Tuesday, December 1, 2009

Lesser Mentioned Immersion Breakers

Here's a couple of less thought of immersion breakers that people were sort of discussing on Tobold's blog today. And yes there is a trade-off here for each one.

1. Scalable Bosses/Dungeons/Loot: What, this is an immersion breaker? Yes. It reminds you that its just a game, and it doubly reminds you just how fake those pixels are, and it triply reminds you that you could just solo it or just play with your closest buddies. Personally I love this mechanic when done right but I've been thinking about it and the dungeon .. each dungeon that uses this, loses some "authenticity". It ceases to be a single dungeon and becomes something stricken with multiple personality disorder or something.

2. Drastically changing the leveling exp curve: What could be wrong with changing the exp curve to be more forgiving? Well if its a super evil one and you make it more gentle, maybe nothing. However Lotro's was already pretty well balanced with how long it should take you tog et through the content and they nerfed it, thus breaking crafting by making you have to grind it instead of naturally collect ingredients along the way. The amount of time spent in Tier 1 areas is blindlingly short, too short to advance to the next tier. (for example)

3. (Cuz I like the number 3) Stuff that happens and doesn't make sense.

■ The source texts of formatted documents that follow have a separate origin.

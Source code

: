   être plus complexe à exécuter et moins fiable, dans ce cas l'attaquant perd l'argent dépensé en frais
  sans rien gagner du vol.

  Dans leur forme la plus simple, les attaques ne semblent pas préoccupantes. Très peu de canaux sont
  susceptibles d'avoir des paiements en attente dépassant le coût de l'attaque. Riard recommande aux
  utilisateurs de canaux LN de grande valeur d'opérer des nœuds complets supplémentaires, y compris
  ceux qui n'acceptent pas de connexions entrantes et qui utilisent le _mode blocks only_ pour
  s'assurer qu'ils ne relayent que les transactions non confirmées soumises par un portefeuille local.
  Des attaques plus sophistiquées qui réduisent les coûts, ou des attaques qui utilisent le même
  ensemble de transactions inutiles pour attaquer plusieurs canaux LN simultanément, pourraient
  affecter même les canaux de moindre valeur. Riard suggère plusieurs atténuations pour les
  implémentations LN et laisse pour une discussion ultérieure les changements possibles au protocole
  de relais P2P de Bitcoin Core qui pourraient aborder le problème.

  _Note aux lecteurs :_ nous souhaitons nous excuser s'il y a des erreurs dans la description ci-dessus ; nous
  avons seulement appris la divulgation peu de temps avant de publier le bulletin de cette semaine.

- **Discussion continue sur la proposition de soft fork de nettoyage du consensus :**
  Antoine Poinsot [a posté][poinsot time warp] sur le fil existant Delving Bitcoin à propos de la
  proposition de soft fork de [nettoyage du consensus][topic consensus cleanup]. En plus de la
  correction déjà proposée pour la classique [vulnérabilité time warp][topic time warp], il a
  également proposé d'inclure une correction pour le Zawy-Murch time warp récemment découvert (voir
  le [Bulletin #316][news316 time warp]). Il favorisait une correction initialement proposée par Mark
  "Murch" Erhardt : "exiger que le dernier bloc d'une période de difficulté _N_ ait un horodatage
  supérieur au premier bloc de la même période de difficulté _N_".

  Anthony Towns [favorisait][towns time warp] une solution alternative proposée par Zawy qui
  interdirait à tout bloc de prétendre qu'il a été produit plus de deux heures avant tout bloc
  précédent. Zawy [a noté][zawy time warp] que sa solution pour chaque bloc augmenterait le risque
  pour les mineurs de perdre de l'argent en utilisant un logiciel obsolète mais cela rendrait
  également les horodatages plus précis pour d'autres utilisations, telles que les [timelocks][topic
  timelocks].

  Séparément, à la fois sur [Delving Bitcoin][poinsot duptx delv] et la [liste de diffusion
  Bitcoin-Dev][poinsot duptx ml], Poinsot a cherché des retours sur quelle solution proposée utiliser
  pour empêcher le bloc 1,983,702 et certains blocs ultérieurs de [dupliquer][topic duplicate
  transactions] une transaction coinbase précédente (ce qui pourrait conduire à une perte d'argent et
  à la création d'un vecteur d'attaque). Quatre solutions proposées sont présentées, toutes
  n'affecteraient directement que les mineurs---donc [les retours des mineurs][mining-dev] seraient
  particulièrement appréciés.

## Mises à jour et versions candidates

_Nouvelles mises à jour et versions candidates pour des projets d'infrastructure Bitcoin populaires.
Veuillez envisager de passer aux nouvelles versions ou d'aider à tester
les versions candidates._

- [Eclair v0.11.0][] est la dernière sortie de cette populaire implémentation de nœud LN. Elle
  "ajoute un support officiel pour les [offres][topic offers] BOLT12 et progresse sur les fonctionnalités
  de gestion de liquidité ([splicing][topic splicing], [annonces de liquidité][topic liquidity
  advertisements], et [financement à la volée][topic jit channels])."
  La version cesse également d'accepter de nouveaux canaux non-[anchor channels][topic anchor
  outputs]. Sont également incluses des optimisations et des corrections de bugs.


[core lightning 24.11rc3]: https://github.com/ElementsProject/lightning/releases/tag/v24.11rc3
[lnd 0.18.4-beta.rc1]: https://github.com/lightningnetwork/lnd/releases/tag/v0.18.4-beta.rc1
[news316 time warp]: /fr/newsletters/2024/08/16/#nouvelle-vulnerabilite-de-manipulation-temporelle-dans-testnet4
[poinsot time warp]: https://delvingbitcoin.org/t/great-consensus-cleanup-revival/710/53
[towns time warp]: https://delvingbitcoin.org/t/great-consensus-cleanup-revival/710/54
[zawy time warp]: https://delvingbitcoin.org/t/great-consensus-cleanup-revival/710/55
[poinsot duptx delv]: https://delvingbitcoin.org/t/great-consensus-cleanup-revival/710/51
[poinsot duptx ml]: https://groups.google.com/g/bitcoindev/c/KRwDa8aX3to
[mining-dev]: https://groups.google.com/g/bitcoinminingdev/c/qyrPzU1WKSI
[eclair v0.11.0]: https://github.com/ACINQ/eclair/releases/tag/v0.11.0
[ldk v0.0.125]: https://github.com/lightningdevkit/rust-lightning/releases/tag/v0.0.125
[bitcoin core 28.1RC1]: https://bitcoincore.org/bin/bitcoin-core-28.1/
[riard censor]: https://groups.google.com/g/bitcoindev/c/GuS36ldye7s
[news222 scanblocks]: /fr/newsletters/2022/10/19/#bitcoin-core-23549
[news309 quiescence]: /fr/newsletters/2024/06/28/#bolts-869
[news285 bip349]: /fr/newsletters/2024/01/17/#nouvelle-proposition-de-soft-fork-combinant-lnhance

Bosses behaving cowardly for no reason? Check, see Lotro's rock boss in the three man waterworks. Treasure hordes you can't loot? Check see grand stair. Bottomless pits in a world where the lore doesn't allow it? Check. Any others I missed? :)

3 comments:

Tesh said...

Regarding dungeons, I find *repeatability* way more immersion busting than scalability, especially when coupled with the loot lottery. ;)

Anton said...

Play NWN Arelith.

A whole town got converted to a new faction yesterday. Whee! I had to evacuate.

Thallian said...

Yeah repeatedly killing the same bosses over and over.. good point.